Letters to the Fifth Estate

by

Fifth Estate # 318, Fall, 1984

 

Eat The Rich

Dear Fifth Estate,

“Meat as Murder” in last issue’s letters [FE #317, Summer 1984], should have been titled “Vegetarian Fascism.” Vegetables are also living and to eat them is also murder. We suggest sucking on rocks or having a solar device attached to one’s skull.

The freedom to be a vegetarian is a struggle in the corporate controlled food industry. Most vegetables, fruits, and grains are just as chemically poisoned as meat and dairy products. We would not want anyone (the A.M.A. included) to dictate our diet or any other aspect of our lives.

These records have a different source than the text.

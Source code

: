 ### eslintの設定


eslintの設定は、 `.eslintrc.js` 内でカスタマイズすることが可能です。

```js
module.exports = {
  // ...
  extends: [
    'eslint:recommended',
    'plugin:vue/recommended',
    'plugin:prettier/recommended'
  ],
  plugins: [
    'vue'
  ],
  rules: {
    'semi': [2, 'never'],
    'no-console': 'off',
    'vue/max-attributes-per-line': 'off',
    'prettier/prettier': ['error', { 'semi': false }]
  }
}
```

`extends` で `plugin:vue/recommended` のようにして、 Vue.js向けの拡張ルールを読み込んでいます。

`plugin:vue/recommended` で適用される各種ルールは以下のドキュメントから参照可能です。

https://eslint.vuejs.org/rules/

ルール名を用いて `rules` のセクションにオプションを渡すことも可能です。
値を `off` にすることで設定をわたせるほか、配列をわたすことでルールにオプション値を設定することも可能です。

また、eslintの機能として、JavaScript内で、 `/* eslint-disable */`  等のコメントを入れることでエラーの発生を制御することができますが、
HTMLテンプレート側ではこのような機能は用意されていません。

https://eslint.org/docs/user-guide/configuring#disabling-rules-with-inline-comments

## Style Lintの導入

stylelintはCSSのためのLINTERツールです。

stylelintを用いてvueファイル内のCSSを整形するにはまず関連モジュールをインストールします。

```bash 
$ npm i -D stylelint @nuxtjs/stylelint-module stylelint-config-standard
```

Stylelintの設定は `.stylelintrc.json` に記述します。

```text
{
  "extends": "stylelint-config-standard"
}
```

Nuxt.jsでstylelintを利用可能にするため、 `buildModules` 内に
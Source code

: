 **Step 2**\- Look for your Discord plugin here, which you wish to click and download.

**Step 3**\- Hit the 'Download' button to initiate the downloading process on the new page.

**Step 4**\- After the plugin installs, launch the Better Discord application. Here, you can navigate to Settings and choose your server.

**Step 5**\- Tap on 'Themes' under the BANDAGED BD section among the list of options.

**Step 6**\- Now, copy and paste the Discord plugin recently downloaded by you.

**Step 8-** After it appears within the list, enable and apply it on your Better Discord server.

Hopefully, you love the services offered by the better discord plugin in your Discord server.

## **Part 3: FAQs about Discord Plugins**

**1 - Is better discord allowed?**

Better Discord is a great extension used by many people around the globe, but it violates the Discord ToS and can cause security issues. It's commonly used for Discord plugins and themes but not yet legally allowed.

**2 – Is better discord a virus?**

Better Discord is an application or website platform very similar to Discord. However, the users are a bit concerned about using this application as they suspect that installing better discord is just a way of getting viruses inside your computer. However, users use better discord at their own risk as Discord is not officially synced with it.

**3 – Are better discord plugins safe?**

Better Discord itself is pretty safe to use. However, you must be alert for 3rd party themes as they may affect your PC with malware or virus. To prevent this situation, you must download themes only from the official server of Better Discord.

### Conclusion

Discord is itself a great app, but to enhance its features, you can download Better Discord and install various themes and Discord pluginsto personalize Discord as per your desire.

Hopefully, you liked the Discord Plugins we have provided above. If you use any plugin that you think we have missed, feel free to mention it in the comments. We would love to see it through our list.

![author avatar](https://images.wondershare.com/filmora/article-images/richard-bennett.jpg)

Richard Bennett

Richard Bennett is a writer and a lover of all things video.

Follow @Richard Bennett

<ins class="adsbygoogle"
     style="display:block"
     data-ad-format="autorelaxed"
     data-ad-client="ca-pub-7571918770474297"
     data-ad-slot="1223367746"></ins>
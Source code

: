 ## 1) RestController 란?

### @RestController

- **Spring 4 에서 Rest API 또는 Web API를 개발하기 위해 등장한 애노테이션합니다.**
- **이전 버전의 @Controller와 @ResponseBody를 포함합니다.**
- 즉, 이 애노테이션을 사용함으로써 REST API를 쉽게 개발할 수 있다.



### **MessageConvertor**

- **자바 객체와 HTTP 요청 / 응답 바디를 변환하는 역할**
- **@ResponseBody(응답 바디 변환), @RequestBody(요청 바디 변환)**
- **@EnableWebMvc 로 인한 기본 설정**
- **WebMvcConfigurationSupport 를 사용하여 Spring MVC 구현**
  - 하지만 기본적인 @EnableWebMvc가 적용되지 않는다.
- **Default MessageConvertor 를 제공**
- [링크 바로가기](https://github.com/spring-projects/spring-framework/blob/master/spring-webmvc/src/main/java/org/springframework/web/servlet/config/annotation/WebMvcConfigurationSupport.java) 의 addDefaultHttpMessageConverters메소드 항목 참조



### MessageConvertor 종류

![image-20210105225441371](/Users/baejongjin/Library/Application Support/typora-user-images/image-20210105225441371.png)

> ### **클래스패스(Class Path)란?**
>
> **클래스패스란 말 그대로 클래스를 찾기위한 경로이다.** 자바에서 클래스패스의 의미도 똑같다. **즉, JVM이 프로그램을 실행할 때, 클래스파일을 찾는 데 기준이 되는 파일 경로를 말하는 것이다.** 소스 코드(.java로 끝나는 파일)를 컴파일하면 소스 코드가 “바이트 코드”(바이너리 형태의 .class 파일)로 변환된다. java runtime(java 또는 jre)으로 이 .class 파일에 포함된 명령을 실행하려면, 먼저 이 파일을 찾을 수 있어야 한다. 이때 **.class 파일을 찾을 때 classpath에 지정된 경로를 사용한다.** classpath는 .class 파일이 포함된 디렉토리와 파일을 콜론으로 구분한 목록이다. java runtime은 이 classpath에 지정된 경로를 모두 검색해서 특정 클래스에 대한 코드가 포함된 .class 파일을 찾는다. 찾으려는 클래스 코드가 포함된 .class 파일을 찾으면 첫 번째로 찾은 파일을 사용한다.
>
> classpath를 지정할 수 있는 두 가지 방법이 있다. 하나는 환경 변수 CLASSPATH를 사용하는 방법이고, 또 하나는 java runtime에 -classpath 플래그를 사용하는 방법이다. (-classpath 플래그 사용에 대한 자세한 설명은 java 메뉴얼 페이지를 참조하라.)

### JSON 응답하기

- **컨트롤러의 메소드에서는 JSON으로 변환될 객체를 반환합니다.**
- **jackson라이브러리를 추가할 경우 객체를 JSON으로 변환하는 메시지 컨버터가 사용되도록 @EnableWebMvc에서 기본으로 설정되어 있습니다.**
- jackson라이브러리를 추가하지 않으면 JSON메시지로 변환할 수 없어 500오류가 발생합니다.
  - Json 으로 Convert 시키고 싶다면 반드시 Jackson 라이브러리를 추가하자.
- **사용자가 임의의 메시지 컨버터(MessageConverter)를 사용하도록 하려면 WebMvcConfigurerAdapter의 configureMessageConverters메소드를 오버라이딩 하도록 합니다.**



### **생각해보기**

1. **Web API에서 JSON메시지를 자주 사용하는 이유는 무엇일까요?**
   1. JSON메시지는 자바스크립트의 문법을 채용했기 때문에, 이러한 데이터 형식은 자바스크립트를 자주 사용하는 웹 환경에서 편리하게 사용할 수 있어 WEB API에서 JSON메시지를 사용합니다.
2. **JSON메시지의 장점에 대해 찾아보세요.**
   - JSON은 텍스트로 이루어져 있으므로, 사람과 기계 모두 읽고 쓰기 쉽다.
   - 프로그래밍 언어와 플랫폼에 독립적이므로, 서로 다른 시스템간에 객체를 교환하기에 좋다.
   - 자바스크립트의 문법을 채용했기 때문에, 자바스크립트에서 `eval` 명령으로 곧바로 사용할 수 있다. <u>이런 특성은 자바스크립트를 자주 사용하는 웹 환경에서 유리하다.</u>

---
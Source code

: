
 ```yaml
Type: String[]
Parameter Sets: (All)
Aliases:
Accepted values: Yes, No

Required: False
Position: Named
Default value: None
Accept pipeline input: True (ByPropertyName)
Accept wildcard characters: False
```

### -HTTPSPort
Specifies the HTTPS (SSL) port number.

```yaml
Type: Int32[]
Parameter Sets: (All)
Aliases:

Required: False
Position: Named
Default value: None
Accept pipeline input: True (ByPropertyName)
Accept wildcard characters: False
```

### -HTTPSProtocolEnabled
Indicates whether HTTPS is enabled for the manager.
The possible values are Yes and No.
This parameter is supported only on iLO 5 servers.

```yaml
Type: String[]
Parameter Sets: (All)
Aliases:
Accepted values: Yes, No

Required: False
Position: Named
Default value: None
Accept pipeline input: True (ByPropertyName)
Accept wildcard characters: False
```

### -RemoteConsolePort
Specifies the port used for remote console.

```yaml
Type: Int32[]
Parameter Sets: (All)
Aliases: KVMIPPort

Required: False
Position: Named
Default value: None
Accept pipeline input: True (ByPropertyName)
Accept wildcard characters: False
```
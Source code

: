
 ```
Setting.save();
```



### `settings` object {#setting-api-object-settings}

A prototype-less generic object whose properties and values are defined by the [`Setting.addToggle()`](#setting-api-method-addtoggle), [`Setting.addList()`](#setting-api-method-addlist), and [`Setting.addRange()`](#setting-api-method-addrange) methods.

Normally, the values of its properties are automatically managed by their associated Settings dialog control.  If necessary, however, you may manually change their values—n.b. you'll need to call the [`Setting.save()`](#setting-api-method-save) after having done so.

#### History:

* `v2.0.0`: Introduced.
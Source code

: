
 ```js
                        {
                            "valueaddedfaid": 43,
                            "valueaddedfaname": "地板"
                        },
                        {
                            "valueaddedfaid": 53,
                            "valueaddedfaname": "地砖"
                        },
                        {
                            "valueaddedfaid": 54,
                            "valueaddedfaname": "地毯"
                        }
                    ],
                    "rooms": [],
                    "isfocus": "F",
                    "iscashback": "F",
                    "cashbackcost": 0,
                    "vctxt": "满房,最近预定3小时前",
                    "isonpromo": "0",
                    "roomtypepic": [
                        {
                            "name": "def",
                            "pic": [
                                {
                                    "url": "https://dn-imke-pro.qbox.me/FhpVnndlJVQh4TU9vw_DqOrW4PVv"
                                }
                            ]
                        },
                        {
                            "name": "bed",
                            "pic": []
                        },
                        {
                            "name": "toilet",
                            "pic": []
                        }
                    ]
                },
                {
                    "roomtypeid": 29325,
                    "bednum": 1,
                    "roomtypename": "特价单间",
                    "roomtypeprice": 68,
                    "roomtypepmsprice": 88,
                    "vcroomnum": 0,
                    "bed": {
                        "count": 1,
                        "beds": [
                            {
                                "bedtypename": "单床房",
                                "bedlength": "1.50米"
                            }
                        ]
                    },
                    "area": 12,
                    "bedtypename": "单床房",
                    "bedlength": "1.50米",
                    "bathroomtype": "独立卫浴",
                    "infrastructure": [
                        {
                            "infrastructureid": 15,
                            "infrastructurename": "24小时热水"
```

Animals (besides the human ones) eat other animals as part of their diet in nature. Is (Wo)Man to conquer nature and alter these animals’ habits?

EAT THE RICH

CANNIBALS ANONYMOUS
P.O. Box 57
West Nyack, NY 10994

E. B. Maple replies: All of us who work on the Fifth Estate are conscious of the role a proper diet plays in our health and attempt to eat sensibly which includes at least limiting our consumption of meat. Although I’m a vegetarian myself, I don’t believe any of us, save one, would be willing to go as far as our letter-writer, Felice Rizzo, in labeling meat eating as murder, but neither would we be as derisive of her motives.

You are just plain wrong to state that vegetables contain and retain the same amount of chemical poisons as does meat. The latter stores the toxins fed and injected into it in its fatty tissues and transfers the poisons to human tissue in a manner not approximated by plants.

Is eating meat “natural?” Vegetarians have long argued that the human digestive system is designed for an herbivore and it is human culture which has produced a primarily meat eating species. However, prior to the appearance of meat as a commodity produced within a market economy, it served as a minority source of protein in most pre-modern cultures. Anthropologist Marshall Sahlins argues, for instance, that pre-agricultural societies should have properly been described as “gatherer-hunter” rather than the reverse since it was the women who provided the majority of protein through foraging and rudimentary horticulture.

Hunting may have arisen, less for its capacity to produce food, and more as a distinctly male social activity which provided the men of the tribe with a function heavily laden with mythic qualities. Hunting, and its ancillary activity of war, placed men in the forefront of tribal life, and although the hunt could often result in a protein deficit (more protein expended in a day long hunt than the prey provided it may have been part of the process which ended the egalitarian and matriarchal patterns of early humans by giving prominence to the strong hunters—the men.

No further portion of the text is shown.